Exercise goal -> Collect all lines below with the string "have".

Provided material ->
++++++++

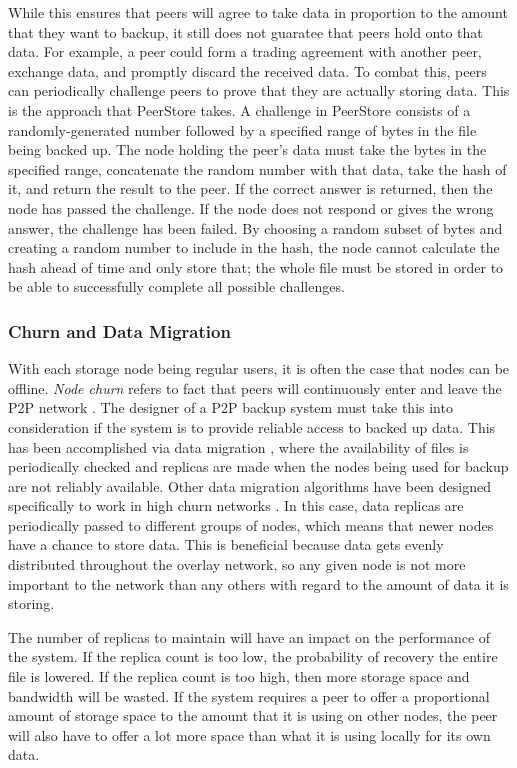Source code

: \documentclass[a4paper]{article}
\begin{document}
While this ensures that peers will agree to take data in proportion to the amount that they want to backup, it still does not guaratee that peers hold onto that data. For example, a peer could form a trading agreement with another peer, exchange data, and promptly discard the received data. To combat this, peers can periodically challenge peers to prove that they are actually storing data. This is the approach that PeerStore takes. A challenge in PeerStore consists of a randomly-generated number followed by a specified range of bytes in the file being backed up. The node holding the peer's data must take the bytes in the specified range, concatenate the random number with that data, take the hash of it, and return the result to the peer. If the correct answer is returned, then the node has passed the challenge. If the node does not respond or gives the wrong answer, the challenge has been failed. By choosing a random subset of bytes and creating a random number to include in the hash, the node cannot calculate the hash ahead of time and only store that; the whole file must be stored in order to be able to successfully complete all possible challenges.

\subsubsection{Churn and Data Migration}
With each storage node being regular users, it is often the case that nodes can be offline. \textit{Node churn} refers to fact that peers will continuously enter and leave the P2P network \cite{StorageSearchP2PNetworks}. The designer of a P2P backup system must take this into consideration if the system is to provide reliable access to backed up data. This has been accomplished via data migration \cite{pStore,PeerStore}, where the availability of files is periodically checked and replicas are made when the nodes being used for backup are not reliably available. Other data migration algorithms have been designed specifically to work in high churn networks \cite{StorageSearchP2PNetworks}. In this case, data replicas are periodically passed to different groups of nodes, which means that newer nodes have a chance to store data. This is beneficial because data gets evenly distributed throughout the overlay network, so any given node is not more important to the network than any others with regard to the amount of data it is storing.

The number of replicas to maintain will have an impact on the performance of the system. If the replica count is too low, the probability of recovery the entire file is lowered. If the replica count is too high, then more storage space and bandwidth will be wasted. If the system requires a peer to offer a proportional amount of storage space to the amount that it is using on other nodes, the peer will also have to offer a lot more space than what it is using locally for its own data.
\end{document}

++++++++

Solution to this task ->
With each storage node being regular users, it is often the case that nodes can be offline. \textit{Node churn} refers to fact that peers will continuously enter and leave the P2P network \cite{StorageSearchP2PNetworks}. The designer of a P2P backup system must take this into consideration if the system is to provide reliable access to backed up data. This has been accomplished via data migration \cite{pStore,PeerStore}, where the availability of files is periodically checked and replicas are made when the nodes being used for backup are not reliably available. Other data migration algorithms have been designed specifically to work in high churn networks \cite{StorageSearchP2PNetworks}. In this case, data replicas are periodically passed to different groups of nodes, which means that newer nodes have a chance to store data. This is beneficial because data gets evenly distributed throughout the overlay network, so any given node is not more important to the network than any others with regard to the amount of data it is storing.
The number of replicas to maintain will have an impact on the performance of the system. If the replica count is too low, the probability of recovery the entire file is lowered. If the replica count is too high, then more storage space and bandwidth will be wasted. If the system requires a peer to offer a proportional amount of storage space to the amount that it is using on other nodes, the peer will also have to offer a lot more space than what it is using locally for its own data.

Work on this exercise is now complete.